• What the task requires: In the listing below, locate the lines that hold the string "citep". Copy those lines.

====== Given data

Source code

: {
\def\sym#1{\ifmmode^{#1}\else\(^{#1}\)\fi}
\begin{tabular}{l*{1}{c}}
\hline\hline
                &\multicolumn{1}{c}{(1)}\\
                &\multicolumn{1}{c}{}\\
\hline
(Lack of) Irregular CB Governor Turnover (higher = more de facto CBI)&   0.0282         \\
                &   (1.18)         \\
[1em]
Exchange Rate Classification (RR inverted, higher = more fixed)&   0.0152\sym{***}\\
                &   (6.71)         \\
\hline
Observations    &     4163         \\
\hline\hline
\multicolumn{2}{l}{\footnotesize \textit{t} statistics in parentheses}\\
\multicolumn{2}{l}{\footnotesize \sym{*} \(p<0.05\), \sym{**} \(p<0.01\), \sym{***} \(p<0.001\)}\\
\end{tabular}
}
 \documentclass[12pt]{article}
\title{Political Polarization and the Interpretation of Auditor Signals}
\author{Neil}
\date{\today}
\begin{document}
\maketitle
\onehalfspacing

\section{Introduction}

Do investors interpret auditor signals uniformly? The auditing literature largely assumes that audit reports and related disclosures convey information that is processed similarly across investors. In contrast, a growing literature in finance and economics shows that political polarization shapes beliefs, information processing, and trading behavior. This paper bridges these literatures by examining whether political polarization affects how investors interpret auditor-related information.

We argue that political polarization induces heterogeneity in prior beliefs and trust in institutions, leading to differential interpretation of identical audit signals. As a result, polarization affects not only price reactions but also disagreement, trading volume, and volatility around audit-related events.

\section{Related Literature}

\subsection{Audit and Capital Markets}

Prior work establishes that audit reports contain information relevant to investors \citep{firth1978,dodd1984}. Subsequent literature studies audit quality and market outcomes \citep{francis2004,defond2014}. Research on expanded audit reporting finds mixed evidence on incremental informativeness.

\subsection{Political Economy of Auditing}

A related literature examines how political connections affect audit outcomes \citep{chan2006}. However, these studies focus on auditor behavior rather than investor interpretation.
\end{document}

============

• The completed task:
Prior work establishes that audit reports contain information relevant to investors \citep{firth1978,dodd1984}. Subsequent literature studies audit quality and market outcomes \citep{francis2004,defond2014}. Research on expanded audit reporting finds mixed evidence on incremental informativeness.
A related literature examines how political connections affect audit outcomes \citep{chan2006}. However, these studies focus on auditor behavior rather than investor interpretation.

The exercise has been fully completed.